INSTRUCTIONS TO FOLLOW: In the records below, copy the line that contains "error will be" and each line after it, word for word, through the last.

(Document images with source code)
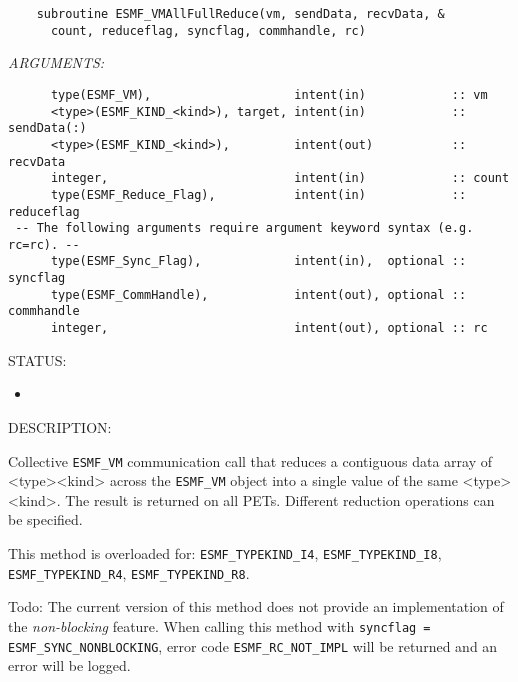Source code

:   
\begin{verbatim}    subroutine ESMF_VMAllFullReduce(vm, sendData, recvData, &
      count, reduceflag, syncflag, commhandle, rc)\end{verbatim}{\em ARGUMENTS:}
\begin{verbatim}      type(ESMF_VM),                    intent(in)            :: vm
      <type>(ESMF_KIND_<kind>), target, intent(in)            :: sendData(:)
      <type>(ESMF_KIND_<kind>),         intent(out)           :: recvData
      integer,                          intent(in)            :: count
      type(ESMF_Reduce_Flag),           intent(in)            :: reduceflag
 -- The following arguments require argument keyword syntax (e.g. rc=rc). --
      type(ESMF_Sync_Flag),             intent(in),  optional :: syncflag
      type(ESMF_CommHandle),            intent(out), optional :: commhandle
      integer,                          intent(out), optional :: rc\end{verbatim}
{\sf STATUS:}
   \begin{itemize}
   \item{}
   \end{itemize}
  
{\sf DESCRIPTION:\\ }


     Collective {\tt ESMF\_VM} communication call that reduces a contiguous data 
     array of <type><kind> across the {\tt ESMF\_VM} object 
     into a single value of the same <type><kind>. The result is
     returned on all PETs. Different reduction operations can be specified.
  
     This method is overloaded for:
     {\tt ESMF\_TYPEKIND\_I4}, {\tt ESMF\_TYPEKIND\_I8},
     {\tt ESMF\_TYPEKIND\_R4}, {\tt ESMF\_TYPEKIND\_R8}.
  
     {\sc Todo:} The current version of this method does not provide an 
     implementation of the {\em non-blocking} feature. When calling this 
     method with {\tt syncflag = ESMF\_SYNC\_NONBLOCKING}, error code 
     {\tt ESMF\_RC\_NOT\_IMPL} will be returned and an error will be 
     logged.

EXERCISE SOLUTION:
     {\tt ESMF\_RC\_NOT\_IMPL} will be returned and an error will be 
     logged.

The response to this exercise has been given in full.